While we contend for truth, work for justice, and engage in all domains of our culture, we will have defeats and victories, tragic reversals and miraculous advances. In the midst of it all, our Risen Lord reminds us, “All shall be well.”
We need a rediscovery of thoughtfulness in a world afflicted by a “dearth of depth and surfeit of superficiality.” (John Blanchard). The immediacy of experiences and information inflate human arrogance and make everyone a pseudo-expert. We have three tyrannies working: 1) experts competing for power; 2) the ubiquity of information that people confuse with true wisdom; and 3) a public square paralyzed by polarization that devolves into personal alienation instead of civil debate and learning.
We live in a world of instant information. This can be deceptive, because access to data and opinions is not the same thing as accurate information or insight. The other phenomenon is that a rumor or storyline is repeated so often that it becomes “fact” in the minds of many. And when it is later found to be partially or wholly untrue, a belated retraction cannot undo the damage to public knowledge. Information flows, but insight leading to integration of thought and practice is harder to find.
It is time for biblical thoughtfulness, for a fresh understanding of what the Apostle Paul refers to as the transformed mind of the follower of Christ. Romans 12:1-2 and Ephesians 4:22-24, building on the foundations of OT wisdom literature and the instructions of Jesus, offer hope for inner transformation leading to practical actions that honor God and serve our neighbors. The key word in both passages is transformation. The word is metamorphosis in the Greek and its underlying meaning denotes total change, reorientation, and a new mind.

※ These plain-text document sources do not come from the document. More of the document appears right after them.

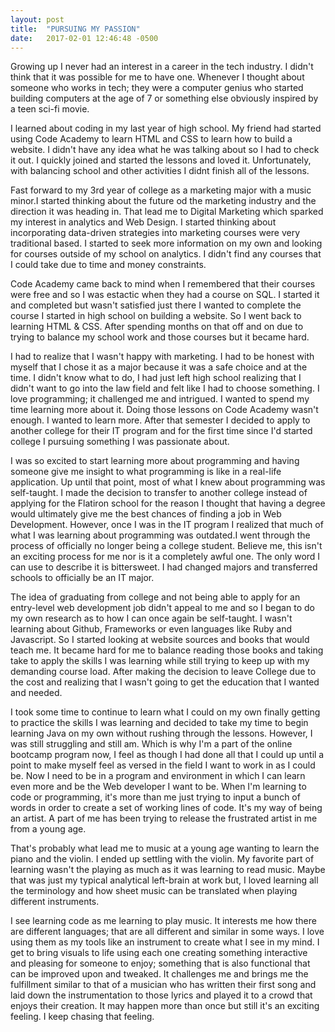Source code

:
 ```yaml
---
layout: post
title:  "PURSUING MY PASSION"
date:   2017-02-01 12:46:48 -0500
---
```



Growing up I never had an interest in a career in the tech industry. I didn't think that it was possible for me to have one. Whenever I thought about someone who works in tech; they were a computer genius who started building computers at the age of 7 or something else obviously inspired by a teen sci-fi movie.

I learned about coding in my last year of high school. My friend had started using Code Academy to learn HTML and CSS to learn how to build a website. I didn't have any idea what he was talking about so I had to check it out. I quickly joined and started the lessons and loved it. Unfortunately, with balancing school and other activities I didnt finish all of the lessons.

Fast forward to my 3rd year of college as a marketing major with a music minor.I started thinking about the future od the marketing industry and the direction it was heading in. That lead me to Digital Marketing which sparked my interest in analytics and Web Design. I started thinking about incorporating data-driven strategies into marketing courses were very traditional based. I started to seek more information on my own and looking for courses outside of my school on analytics. I didn't find any courses that I could take due to time and money constraints.

Code Academy came back to mind when I remembered that their courses were free and so I was estactic when they had a course on SQL. I started it and completed but wasn't satisfied just there I wanted to complete the course I started in high school on building a website. So I went back to learning HTML & CSS. After spending months on that off and on due to trying to balance my school work and those courses but it became hard.

I had to realize that I wasn't happy with marketing. I had to be honest with myself that I chose it as a major because it was a safe choice and at the time. I didn't know what to do, I had just left high school realizing that I didn't want to go into the law field and felt like I had to choose something. I love programming; it challenged me and intrigued. I wanted to spend my time learning more about it. Doing those lessons on Code Academy wasn't enough. I wanted to learn more. After that semester I decided to apply to another college for their IT program and for the first time since I'd started college I pursuing something I was passionate about.

I was so excited to start learning more about programming and  having someone give me insight to what programming is like in a real-life application. Up until that point, most of what I knew about programming was self-taught. I made the decision to transfer to another college instead of applying for the Flatiron school for the reason I thought that having a degree would ultimately give me the best chances of finding a job in Web Development. However, once I was in the IT program I realized that much of what I was learning about programming was outdated.I went through the process of officially no longer being a college student. Believe me, this isn't an exciting process for me nor is it a completely awful one. The only word I can use to describe it is bittersweet. I had changed majors and transferred schools to officially be an IT major.

The idea of graduating from college and not being able to apply for an entry-level web development job didn't appeal to me and so I began to do my own research as to how I can once again be self-taught. I wasn't learning about Github, Frameworks or even languages like Ruby and Javascript. So I started looking at website sources and books that would teach me. It became hard for me to balance reading those books and taking take to apply the skills I was learning while still trying to keep up with my demanding course load. After making the decision to leave College due to the cost and realizing that I wasn't going to get the education that I wanted and needed.
		
I took some time to continue to learn what I could on my own finally getting to practice the skills I was learning and decided to take my time to begin learning Java on my own without rushing through the lessons. However, I was still struggling and still am. Which is why I'm a part of the online bootcamp program now, I feel as though I had done all that I could up until a point to make myself feel as versed in the field I want to work in as I could be. Now I need to be in a program and environment in which I can learn even more and be the Web developer I want to be. When I'm learning to code or programming, it's more than me just trying to input a bunch of words in order to create a set of working lines of code. It's my way of being an artist. A part of me has been trying to release the frustrated artist in me from a young age.

That's probably what lead me to music at a young age wanting to learn the piano and the violin. I ended up settling with the violin. My favorite part of learning wasn't the playing as much as it was learning to read music. Maybe that was just my typical analytical left-brain at work but, I loved learning all the terminology and how sheet music can be translated when playing different instruments.

I see learning code as me learning to play music. It interests me how there are different languages; that are all different and similar in some ways. I love using them as my tools like an instrument to create what I see in my mind. I get to bring visuals to life using each one creating something interactive and pleasing for someone to enjoy; something that is also functional that can be improved upon and tweaked. It challenges me and brings me the fulfillment similar to that of a musician who has written their first song and laid down the instrumentation to those lyrics and played it to a crowd that enjoys their creation. It may happen more than once but still it's an exciting feeling. I keep chasing that feeling.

Instead of unreflected and unfiltered reactions to life, here is a summary of a pathway to thoughtfulness:
- We receive events, inputs, inner intuitions and thoughts that create and refine the “lenses” through which we understand our world. We all have conscious and unconscious influences that affect our thinking. The thoughtful person recognizes these and takes time to absorb (not repress or suppress) the experiences.

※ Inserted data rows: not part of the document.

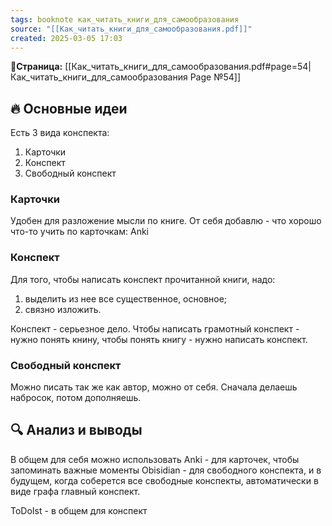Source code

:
 ```yaml
---
tags: booknote как_читать_книги_для_самообразования
source: "[[Как_читать_книги_для_самообразования.pdf]]"
created: 2025-03-05 17:03
---
```

**📝Страница:** [[Как_читать_книги_для_самообразования.pdf#page=54|Как_читать_книги_для_самообразования Page №54]]  

## 🔥 Основные идеи 
Есть 3 вида конспекта:
1) Карточки
2) Конспект
3) Свободный конспект

### Карточки
Удобен для разложение мысли по книге.
От себя добавлю - что хорошо что-то учить по карточкам: Anki

### Конспект
Для того, чтобы написать конспект прочитанной книги, надо: 
1) выделить из нее все существенное, основное; 
2) связно изложить.

Конспект - серьезное дело. Чтобы написать грамотный конспект - нужно понять книну, чтобы понять книгу - нужно написать конспект.

### Свободный конспект
Можно писать так же как автор, можно от себя. 
Сначала делаешь набросок, потом дополняешь.



## 🔍 Анализ и выводы  

В общем для себя можно использовать
Anki - для карточек, чтобы запоминать важные моменты
Obisidian - для свободного конспекта, и в будущем, когда соберется все свободные конспекты, автоматически в виде графа главный конспект.

ToDoIst - в общем  для конспект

- Instead of reacting immediately, we reflect on our feelings and thoughts and pause before saying or writing things we might regret.
- This reflection is then united with research, with the goal of understanding the different perspectives on the issues at hand.
- Receiving, reflecting, and research are all done subject to God’s revelation found in his two books. The first is Holy Scripture. Our question must always be, “How does God’s Word speak to this experience or issue directly or indirectly? The second book is God’s common grace or natural revelation. This consists of the best empirical and rational thinking in various fields.
- Finally, the thoughtful woman or man responds to the situation with as much grace and truth as possible.
May we be people of reflection and research, submitting to revelation and responding with love and wisdom in a world awash with emotionalism and irrationalism.